=== Data for this task ===
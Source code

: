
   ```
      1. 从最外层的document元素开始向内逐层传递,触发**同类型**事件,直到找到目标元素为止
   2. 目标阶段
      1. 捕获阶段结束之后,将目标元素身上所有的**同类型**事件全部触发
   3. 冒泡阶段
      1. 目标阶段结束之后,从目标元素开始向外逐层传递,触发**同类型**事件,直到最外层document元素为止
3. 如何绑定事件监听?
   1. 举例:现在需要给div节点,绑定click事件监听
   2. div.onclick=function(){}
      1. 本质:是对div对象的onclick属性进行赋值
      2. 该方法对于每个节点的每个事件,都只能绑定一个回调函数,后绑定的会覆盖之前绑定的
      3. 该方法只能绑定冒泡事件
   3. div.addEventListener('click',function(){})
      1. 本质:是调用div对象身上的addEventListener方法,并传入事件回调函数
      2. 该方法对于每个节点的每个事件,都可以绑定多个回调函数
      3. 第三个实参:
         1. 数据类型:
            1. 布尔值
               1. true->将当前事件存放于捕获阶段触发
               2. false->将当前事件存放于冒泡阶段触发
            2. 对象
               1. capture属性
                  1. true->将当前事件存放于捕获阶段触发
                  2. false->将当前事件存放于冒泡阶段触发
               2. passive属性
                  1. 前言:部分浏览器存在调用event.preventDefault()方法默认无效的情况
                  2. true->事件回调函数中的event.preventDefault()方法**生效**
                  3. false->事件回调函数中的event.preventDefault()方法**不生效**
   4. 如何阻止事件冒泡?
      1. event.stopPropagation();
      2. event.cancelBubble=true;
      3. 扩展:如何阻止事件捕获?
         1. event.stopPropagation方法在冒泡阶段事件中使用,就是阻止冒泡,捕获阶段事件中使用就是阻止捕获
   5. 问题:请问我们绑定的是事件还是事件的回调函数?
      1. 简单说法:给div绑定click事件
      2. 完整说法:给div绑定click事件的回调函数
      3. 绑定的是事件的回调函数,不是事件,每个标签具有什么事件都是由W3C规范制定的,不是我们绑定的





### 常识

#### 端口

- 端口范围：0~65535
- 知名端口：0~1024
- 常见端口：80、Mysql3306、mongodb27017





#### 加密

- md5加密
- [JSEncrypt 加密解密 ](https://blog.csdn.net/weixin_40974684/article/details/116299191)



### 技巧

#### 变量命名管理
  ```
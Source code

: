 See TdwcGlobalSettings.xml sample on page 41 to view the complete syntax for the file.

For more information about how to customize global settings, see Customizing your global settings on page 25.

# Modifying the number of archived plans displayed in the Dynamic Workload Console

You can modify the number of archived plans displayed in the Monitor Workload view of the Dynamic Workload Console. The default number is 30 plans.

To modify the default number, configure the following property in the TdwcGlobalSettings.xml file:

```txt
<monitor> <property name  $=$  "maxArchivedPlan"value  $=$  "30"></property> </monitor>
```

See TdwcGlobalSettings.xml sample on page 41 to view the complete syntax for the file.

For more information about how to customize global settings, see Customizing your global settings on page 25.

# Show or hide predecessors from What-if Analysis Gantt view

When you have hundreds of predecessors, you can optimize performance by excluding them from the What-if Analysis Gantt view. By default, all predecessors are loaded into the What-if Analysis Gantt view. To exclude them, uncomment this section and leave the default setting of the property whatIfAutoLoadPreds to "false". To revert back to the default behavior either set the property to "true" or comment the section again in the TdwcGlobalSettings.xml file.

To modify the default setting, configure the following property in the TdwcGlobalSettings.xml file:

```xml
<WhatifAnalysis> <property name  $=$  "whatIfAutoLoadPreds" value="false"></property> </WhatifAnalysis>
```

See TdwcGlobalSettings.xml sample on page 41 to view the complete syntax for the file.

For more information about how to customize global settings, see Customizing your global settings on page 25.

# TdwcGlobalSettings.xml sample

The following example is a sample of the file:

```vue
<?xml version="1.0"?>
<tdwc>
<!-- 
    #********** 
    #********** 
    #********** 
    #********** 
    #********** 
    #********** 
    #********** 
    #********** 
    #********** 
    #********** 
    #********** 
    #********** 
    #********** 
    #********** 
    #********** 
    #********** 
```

=== What the exercise asks ===
Give the listing above again in full, exactly as written.

=== Exercise output ===
Source code

:
   ```
      1. 从最外层的document元素开始向内逐层传递,触发**同类型**事件,直到找到目标元素为止
   2. 目标阶段
      1. 捕获阶段结束之后,将目标元素身上所有的**同类型**事件全部触发
   3. 冒泡阶段
      1. 目标阶段结束之后,从目标元素开始向外逐层传递,触发**同类型**事件,直到最外层document元素为止
3. 如何绑定事件监听?
   1. 举例:现在需要给div节点,绑定click事件监听
   2. div.onclick=function(){}
      1. 本质:是对div对象的onclick属性进行赋值
      2. 该方法对于每个节点的每个事件,都只能绑定一个回调函数,后绑定的会覆盖之前绑定的
      3. 该方法只能绑定冒泡事件
   3. div.addEventListener('click',function(){})
      1. 本质:是调用div对象身上的addEventListener方法,并传入事件回调函数
      2. 该方法对于每个节点的每个事件,都可以绑定多个回调函数
      3. 第三个实参:
         1. 数据类型:
            1. 布尔值
               1. true->将当前事件存放于捕获阶段触发
               2. false->将当前事件存放于冒泡阶段触发
            2. 对象
               1. capture属性
                  1. true->将当前事件存放于捕获阶段触发
                  2. false->将当前事件存放于冒泡阶段触发
               2. passive属性
                  1. 前言:部分浏览器存在调用event.preventDefault()方法默认无效的情况
                  2. true->事件回调函数中的event.preventDefault()方法**生效**
                  3. false->事件回调函数中的event.preventDefault()方法**不生效**
   4. 如何阻止事件冒泡?
      1. event.stopPropagation();
      2. event.cancelBubble=true;
      3. 扩展:如何阻止事件捕获?
         1. event.stopPropagation方法在冒泡阶段事件中使用,就是阻止冒泡,捕获阶段事件中使用就是阻止捕获
   5. 问题:请问我们绑定的是事件还是事件的回调函数?
      1. 简单说法:给div绑定click事件
      2. 完整说法:给div绑定click事件的回调函数
      3. 绑定的是事件的回调函数,不是事件,每个标签具有什么事件都是由W3C规范制定的,不是我们绑定的





### 常识

#### 端口

- 端口范围：0~65535
- 知名端口：0~1024
- 常见端口：80、Mysql3306、mongodb27017





#### 加密

- md5加密
- [JSEncrypt 加密解密 ](https://blog.csdn.net/weixin_40974684/article/details/116299191)



### 技巧

#### 变量命名管理
  ```
Source code

: See TdwcGlobalSettings.xml sample on page 41 to view the complete syntax for the file.

For more information about how to customize global settings, see Customizing your global settings on page 25.

# Modifying the number of archived plans displayed in the Dynamic Workload Console

You can modify the number of archived plans displayed in the Monitor Workload view of the Dynamic Workload Console. The default number is 30 plans.

To modify the default number, configure the following property in the TdwcGlobalSettings.xml file:

```txt
<monitor> <property name  $=$  "maxArchivedPlan"value  $=$  "30"></property> </monitor>
```

See TdwcGlobalSettings.xml sample on page 41 to view the complete syntax for the file.

For more information about how to customize global settings, see Customizing your global settings on page 25.

# Show or hide predecessors from What-if Analysis Gantt view

When you have hundreds of predecessors, you can optimize performance by excluding them from the What-if Analysis Gantt view. By default, all predecessors are loaded into the What-if Analysis Gantt view. To exclude them, uncomment this section and leave the default setting of the property whatIfAutoLoadPreds to "false". To revert back to the default behavior either set the property to "true" or comment the section again in the TdwcGlobalSettings.xml file.

To modify the default setting, configure the following property in the TdwcGlobalSettings.xml file:

```xml
<WhatifAnalysis> <property name  $=$  "whatIfAutoLoadPreds" value="false"></property> </WhatifAnalysis>
```

See TdwcGlobalSettings.xml sample on page 41 to view the complete syntax for the file.

For more information about how to customize global settings, see Customizing your global settings on page 25.

# TdwcGlobalSettings.xml sample

The following example is a sample of the file:

```vue
<?xml version="1.0"?>
<tdwc>
<!-- 
    #********** 
    #********** 
    #********** 
    #********** 
    #********** 
    #********** 
    #********** 
    #********** 
    #********** 
    #********** 
    #********** 
    #********** 
    #********** 
    #********** 
    #********** 
    #********** 
```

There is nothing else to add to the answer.